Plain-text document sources
● ● ● ● ● ● ●

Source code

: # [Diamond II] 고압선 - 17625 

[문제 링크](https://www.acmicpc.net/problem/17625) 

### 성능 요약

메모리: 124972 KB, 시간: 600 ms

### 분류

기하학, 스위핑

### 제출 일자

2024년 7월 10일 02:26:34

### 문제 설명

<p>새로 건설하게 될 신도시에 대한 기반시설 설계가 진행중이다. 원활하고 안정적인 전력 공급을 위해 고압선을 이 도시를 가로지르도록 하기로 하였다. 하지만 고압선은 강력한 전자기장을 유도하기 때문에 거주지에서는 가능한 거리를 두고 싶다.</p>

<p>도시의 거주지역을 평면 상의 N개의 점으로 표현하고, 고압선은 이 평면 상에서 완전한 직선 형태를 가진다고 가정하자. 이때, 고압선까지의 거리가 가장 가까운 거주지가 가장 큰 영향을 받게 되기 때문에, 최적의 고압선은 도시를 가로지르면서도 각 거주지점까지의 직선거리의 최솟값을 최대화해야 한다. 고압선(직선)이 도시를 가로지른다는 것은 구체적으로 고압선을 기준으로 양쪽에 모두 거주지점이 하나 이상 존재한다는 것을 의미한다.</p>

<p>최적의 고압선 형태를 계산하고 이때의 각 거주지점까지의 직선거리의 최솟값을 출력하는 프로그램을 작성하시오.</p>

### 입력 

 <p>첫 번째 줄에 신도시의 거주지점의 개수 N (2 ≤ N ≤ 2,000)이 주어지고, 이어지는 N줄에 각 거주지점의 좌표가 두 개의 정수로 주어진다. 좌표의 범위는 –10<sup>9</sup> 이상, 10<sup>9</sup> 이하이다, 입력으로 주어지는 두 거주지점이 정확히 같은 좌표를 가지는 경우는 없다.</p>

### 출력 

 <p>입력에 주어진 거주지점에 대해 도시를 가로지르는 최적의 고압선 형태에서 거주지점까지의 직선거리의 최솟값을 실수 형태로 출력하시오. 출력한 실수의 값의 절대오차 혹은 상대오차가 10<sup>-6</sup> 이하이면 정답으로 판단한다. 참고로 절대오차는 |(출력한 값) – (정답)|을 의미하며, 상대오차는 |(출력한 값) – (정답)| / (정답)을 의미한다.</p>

● ● ● ● ● ● ●

Work item: Scan the entries above and return each line that holds "고압선은".

Answer to this problem:
<p>새로 건설하게 될 신도시에 대한 기반시설 설계가 진행중이다. 원활하고 안정적인 전력 공급을 위해 고압선을 이 도시를 가로지르도록 하기로 하였다. 하지만 고압선은 강력한 전자기장을 유도하기 때문에 거주지에서는 가능한 거리를 두고 싶다.</p>
<p>도시의 거주지역을 평면 상의 N개의 점으로 표현하고, 고압선은 이 평면 상에서 완전한 직선 형태를 가진다고 가정하자. 이때, 고압선까지의 거리가 가장 가까운 거주지가 가장 큰 영향을 받게 되기 때문에, 최적의 고압선은 도시를 가로지르면서도 각 거주지점까지의 직선거리의 최솟값을 최대화해야 한다. 고압선(직선)이 도시를 가로지른다는 것은 구체적으로 고압선을 기준으로 양쪽에 모두 거주지점이 하나 이상 존재한다는 것을 의미한다.</p>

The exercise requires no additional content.